Théo
LESOUALC’H
LE
FUNAMBULE
(conte
apocalyptique)
mots d’encre qui encore sonorités bout à
bout se dévident et trame taille dans l’espace informe. signes. mots d’encre qui nœuds jouent l’espace informe en conjugaisons de
CORPS. et corps enlacés du gris muet. en sudation du même gris neutre de l’apparition
membres indistincts du flou. corps embrassés miment le vouloir-fondre
de l’un à l’autre l’un dans l’autre et
corps de ces mots vocables définitifs
définitivement lâchés livrés l’un l’autre à sa propre présence. mais corps même
affairés
et mots semés — drus— au fil d’une vision angulaire qui décèle à
vif les détails de l’architecture jusqu’alors évanouie que le jeu pétrifie
élément par élément dans le cadrage mouvant indissociable de l’ensemble de
ces corps projetés et tous reproduction pathétique d’un même corps qui aurait
été soumis à la perpendiculaire proposée totalement dépendante du centre qui
lui
insoupçonné
n’aurait jamais appartenu à la nature fluide
de ces signes annelés. et. qui pourtant bien que sans constitution
au fil des touches franchit
en axe la surimpression interminable — disloquée — de ces personnages arachnéens
de plus en plus atteints par le cancer des couleurs.

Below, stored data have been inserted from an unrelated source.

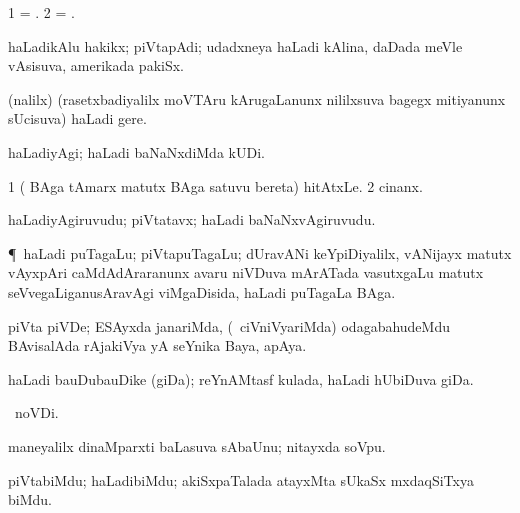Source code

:\bentry
{}
\gl{\nA} 
\bmng
\bnum
\num{1} = .  
\num{2} = . 
\enum
\emng
\eentry

\bentry
{} 
\gl{\nA} 
\bmng
haLadikAlu hakikx; piVtapAdi; udadxneya haLadi kAlina, daDada meVle vAsisuva, amerikada pakiSx.
\emng
\eentry

\bentry
{}
\gl{\nA} 
\bmng
(\UK nalilx) (rasetxbadiyalilx moVTAru kArugaLanunx nililxsuva bagegx mitiyanunx sUcisuva) haLadi gere.
\emng 
\eentry

\bentry
{} 
\gl{\kirxvi} 
\bmng
haLadiyAgi; haLadi baNaNxdiMda kUDi.
\emng
\eentry

\bentry
{}
\gl{\nA} 
\bmng
\bnum
\num{1} ( BAga tAmarx matutx  BAga satuvu bereta) hitAtxLe. 
\num{2} cinanx.
\enum
\emng
\eentry

\bentry
{} 
\gl{\nA}  
\bmng
haLadiyAgiruvudu;  piVtatavx; haLadi baNaNxvAgiruvudu.
\emng
\eentry

\bentry
{}
\gl{\nA} 
\bmng
\P\ haLadi puTagaLu; piVtapuTagaLu; dUravANi keYpiDiyalilx, vANijayx matutx vAyxpAri caMdAdAraranunx  avaru niVDuva mArATada vasutxgaLu matutx seVvegaLiganusAravAgi viMgaDisida, haLadi puTagaLa BAga.
\emng
\eentry

\bentry
{}
\gl{\nA} 
\bmng
piVta piVDe; ESAyxda janariMda, (\kanmu\ ciVniVyariMda) odagabahudeMdu BAvisalAda rAjakiVya yA seYnika Baya, apAya.
\emng
\eentry

\bentry
{} 
\gl{\nA} 
\bmng
haLadi bauDubauDike (giDa); reYnAMtasf kulada, haLadi hUbiDuva giDa.
\emng
\eentry

\bentry
{} 
\gl{\nA} 
\bmng
{} \pagu\ noVDi.
\emng
\eentry

\bentry
{}
\gl{\nA}  
\bmng
maneyalilx dinaMparxti baLasuva sAbaUnu; nitayxda soVpu.
\emng
\eentry

\bentry
{}
\gl{\nA}  
\bmng
piVtabiMdu; haLadibiMdu; akiSxpaTalada atayxMta sUkaSx mxdaqSiTxya biMdu. 
\emng
\eentry

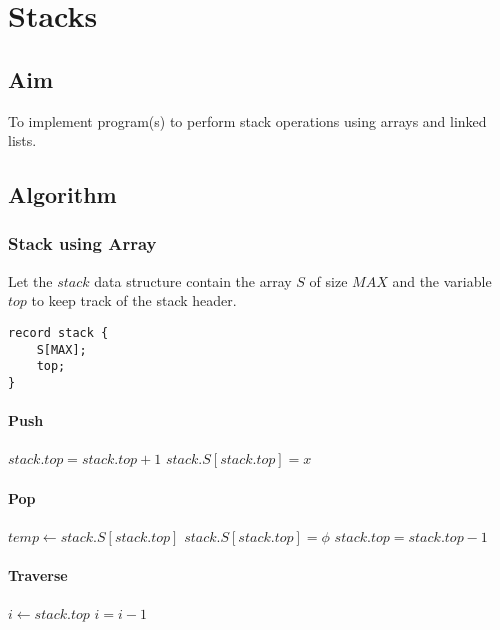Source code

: \chapter{Stacks}

\section{Aim}

{\Large\color{white}
To implement program(s) to perform stack operations using arrays and linked lists.
\color{black}}

\section{Algorithm}

\subsection{Stack using Array}

{\Large\color{white}
Let the $stack$ data structure contain the array $S$ of size $MAX$ and the variable $top$ to keep track of the stack header.
\begin{lstlisting}[style=myC]
record stack {
	S[MAX];
	top;
}
\end{lstlisting}
\color{black}}

\subsubsection{Push}
{\Large\color{white}
\begin{algorithmic}[1]
			\State {}
		\EndIf
		\State $stack.top = stack.top + 1$
		\State $stack.S[stack.top] = x$
	\EndFunction
\end{algorithmic}
\color{black}}

\subsubsection{Pop}
{\Large\color{white}
\begin{algorithmic}[1]
			\State {}
		\EndIf
		\State $temp \gets stack.S[stack.top]$
		\State $stack.S[stack.top] = \phi$
		\State $stack.top = stack.top - 1$
		\State {}
	\EndFunction
\end{algorithmic}
\color{black}}

\subsubsection{Traverse}
{\Large\color{white}
\begin{algorithmic}[1]
			\State {}
		\EndIf

		\State $i \gets stack.top$
			\State {}
			\State $i = i - 1$
		\EndWhile

	\EndFunction
\end{algorithmic}
\color{black}}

et. qui maintenant se heurtent aux parois
du décor. s’empêtrent. roulent. boulent. laissant çà et là des fragments
de ces couleurs issues de rien à toutes les aspérités du parcours
.et. redeviennent malgré
leurs velléités corps anonymes de
la vidéo-œil-de-mouche .et.
décomposés facette par facette. déviés.
car chacune des visions pourrait être comme projetée
à l’intérieur de sa propre cellule octogonale .et.
le son jusqu’alors
inaudible. tel un suint laiteux produit par le raclement
entre eux des bords de ces multiples alvéoles .et. moduleraient des envenimements
de gammes se recouvrant en une harmonie fantasmagorique d’arabesques grotesques.
comme plaintes inachevées qui laisseraient leurs
pistes de mots d’encre inanimés qui
(l’oreille décripte)
prendraient silhouettes de silhouettes maladroites
éclaboussées ou mieux échevelées de coulures tentaculaires
traces d’embryons de membres
creusant dans la matière nouvelle du temps des
chemins de galeries couloirs anguleux
minant lentement l’opacité stagnante de l’ ÉVÉNEMENT. ainsi
naîtraient des sources de gigantesques cités en coagulations chromatiques
.et. toutes composées d’un
invraisemblable entassement de chambres froides empreintes des copulations de tous ces demi-êtres issues de ce qu’on aurait appelé — il y a longtemps
— l’aube fardée. par trompe-l’œil. autour de laquelle grouille l’armée blanche des techniciens
de l’urgence
et. pareil à une voûte
encéphalique le dôme sidéral glisse. continue de
glisser. gravement. sphérique
sur ses couches successives .et. comme
prisonnier d’une circonvolution sans terme possible . lâchant par bang autour les noyaux de nouvelles sphères qui
vont rejoindre le mouvement de plus en plus hors d’atteinte de la suractivation
forcenée régnant dans la périphérie immédiate par signaux d’alarme. messages
couturés.
inscriptions lapidaires dans le sillon
sans relief qu’il s’agirait de lire au ras de l’asphalte en un tatouage de
saltation pointillée — pas à pas
— sur des boucles nœuds pérégrinatoires .et. vouée
à ce que viendrait dire le mot étrange horizontal (suspendu de ses quatre syllabes à sa
réalité insoutenable parce que IMPOSSIBLE)
.et.
à ce point de saturation dans l’enchevêtrement
tricheur du quadrillage planifié de la ville apparaît alors la matière communicable de la
PERFORATION. l’œil délivré à jamais des mots d’encre
coule tamisé par un braille débité au ruban kilométrique du Maître-Ordinateur
(M.O.) seul apte à en saisir les phonèmes .trou. à
coordonner le souffle du langage en creux où se joue pourtant malgré lui.
et pour son repos. le
sort du nouvel analphabète. en proie désormais à
tous les embouteillages
forer alors la grammaire de ces stigmates
rectangles exsangues à l’heure top quatrième où (qui est pourtant une conjonction
spatiale) désespérément conjuguant leurs énergies une pléthore de CHERCHEURS
entraînés tentent de restaurer les
racines oubliées du mot unique que l’âge du monde met au jour : homme.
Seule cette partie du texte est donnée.